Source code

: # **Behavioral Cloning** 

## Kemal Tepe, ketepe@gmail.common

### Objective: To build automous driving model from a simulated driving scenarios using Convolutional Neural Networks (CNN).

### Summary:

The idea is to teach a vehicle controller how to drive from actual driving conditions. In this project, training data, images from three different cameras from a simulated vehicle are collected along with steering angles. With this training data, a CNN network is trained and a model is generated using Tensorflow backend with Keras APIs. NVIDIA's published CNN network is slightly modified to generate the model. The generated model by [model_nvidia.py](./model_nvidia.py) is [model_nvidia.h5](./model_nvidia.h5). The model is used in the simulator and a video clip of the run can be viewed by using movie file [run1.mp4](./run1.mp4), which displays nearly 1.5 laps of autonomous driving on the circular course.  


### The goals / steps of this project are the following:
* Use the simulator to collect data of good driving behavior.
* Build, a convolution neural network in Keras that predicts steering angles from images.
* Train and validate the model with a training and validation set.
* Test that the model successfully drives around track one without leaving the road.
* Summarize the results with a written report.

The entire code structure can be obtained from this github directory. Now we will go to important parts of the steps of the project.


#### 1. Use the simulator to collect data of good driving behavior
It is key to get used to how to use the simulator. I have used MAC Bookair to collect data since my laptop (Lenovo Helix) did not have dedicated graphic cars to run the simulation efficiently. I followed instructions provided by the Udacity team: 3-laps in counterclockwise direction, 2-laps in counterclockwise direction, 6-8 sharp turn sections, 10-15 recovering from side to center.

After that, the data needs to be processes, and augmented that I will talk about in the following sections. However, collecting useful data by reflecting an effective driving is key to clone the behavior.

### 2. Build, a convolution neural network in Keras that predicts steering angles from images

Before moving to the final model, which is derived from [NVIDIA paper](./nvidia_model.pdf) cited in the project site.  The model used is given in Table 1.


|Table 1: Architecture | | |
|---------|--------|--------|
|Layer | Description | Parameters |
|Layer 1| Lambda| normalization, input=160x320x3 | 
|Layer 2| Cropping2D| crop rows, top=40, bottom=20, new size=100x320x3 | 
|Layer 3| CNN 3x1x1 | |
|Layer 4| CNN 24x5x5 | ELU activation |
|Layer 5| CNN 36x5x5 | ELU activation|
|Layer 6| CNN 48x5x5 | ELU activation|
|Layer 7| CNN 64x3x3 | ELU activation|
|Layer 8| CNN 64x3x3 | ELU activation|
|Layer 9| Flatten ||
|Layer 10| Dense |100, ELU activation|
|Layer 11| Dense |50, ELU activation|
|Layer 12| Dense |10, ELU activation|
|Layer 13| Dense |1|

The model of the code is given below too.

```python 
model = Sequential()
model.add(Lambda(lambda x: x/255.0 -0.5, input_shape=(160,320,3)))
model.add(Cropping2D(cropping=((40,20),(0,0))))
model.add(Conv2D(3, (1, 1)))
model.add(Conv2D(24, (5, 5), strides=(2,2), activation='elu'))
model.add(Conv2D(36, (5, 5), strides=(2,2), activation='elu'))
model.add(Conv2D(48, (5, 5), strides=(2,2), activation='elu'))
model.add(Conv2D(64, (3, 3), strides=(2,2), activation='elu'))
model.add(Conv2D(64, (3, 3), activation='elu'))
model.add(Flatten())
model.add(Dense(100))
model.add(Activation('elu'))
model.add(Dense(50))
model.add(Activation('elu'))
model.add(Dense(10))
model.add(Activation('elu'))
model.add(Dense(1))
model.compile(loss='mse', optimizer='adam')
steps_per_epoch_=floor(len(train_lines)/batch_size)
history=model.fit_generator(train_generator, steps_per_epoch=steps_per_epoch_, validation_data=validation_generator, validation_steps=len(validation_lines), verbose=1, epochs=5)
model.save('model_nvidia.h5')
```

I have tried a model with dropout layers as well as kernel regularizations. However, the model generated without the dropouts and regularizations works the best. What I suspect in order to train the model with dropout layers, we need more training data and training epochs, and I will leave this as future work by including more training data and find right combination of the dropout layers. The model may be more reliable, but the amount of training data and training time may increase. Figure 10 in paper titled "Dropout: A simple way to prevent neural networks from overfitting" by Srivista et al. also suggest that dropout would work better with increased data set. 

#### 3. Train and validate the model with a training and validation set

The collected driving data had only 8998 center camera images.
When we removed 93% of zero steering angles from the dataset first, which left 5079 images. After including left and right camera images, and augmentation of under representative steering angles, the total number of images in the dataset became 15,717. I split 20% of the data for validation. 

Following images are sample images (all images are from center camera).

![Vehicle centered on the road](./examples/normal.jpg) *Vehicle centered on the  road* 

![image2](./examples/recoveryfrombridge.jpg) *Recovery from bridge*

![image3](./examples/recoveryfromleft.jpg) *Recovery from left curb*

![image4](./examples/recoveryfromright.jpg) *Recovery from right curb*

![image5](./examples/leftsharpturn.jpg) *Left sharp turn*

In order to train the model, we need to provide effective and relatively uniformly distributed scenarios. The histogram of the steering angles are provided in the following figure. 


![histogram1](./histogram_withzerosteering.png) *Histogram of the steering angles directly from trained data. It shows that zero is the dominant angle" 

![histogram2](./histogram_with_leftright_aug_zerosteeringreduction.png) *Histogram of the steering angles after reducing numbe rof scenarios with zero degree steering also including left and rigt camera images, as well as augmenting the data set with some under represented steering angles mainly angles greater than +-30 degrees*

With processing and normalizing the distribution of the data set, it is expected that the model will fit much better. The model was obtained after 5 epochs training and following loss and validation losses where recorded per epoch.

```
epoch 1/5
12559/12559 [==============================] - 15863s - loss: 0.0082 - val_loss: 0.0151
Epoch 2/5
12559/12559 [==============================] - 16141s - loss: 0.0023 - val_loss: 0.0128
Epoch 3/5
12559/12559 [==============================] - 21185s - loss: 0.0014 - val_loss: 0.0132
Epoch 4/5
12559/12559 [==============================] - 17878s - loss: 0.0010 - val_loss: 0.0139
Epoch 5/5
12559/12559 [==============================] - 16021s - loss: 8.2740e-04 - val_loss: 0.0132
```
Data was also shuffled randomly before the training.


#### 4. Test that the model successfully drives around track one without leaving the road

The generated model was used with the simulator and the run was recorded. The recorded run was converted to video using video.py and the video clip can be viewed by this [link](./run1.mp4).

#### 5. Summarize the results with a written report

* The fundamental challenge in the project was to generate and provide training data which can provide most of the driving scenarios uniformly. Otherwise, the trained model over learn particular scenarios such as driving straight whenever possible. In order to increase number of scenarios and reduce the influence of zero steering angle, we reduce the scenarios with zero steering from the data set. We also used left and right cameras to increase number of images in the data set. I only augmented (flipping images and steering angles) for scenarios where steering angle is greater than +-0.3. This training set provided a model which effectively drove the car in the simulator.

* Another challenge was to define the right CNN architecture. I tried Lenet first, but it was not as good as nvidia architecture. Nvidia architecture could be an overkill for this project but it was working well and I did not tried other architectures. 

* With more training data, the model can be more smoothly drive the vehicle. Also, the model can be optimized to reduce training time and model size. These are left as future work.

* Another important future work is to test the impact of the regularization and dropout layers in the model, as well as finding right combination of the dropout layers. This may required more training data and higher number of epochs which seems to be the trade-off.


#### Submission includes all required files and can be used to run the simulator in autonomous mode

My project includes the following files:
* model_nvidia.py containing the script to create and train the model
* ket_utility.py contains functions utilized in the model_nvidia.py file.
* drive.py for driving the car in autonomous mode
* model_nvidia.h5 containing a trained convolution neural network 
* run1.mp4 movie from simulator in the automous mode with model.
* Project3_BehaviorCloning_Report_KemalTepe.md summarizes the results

----------------------------------------

◆ **What to produce**
For the listing above, print only the lines starting at the line containing "After that, the" and ending at the line containing "36x5x5 | ELU activation|", exactly, both included.

◆ **Result of this task**
After that, the data needs to be processes, and augmented that I will talk about in the following sections. However, collecting useful data by reflecting an effective driving is key to clone the behavior.

### 2. Build, a convolution neural network in Keras that predicts steering angles from images

Before moving to the final model, which is derived from [NVIDIA paper](./nvidia_model.pdf) cited in the project site.  The model used is given in Table 1.


|Table 1: Architecture | | |
|---------|--------|--------|
|Layer | Description | Parameters |
|Layer 1| Lambda| normalization, input=160x320x3 | 
|Layer 2| Cropping2D| crop rows, top=40, bottom=20, new size=100x320x3 | 
|Layer 3| CNN 3x1x1 | |
|Layer 4| CNN 24x5x5 | ELU activation |
|Layer 5| CNN 36x5x5 | ELU activation|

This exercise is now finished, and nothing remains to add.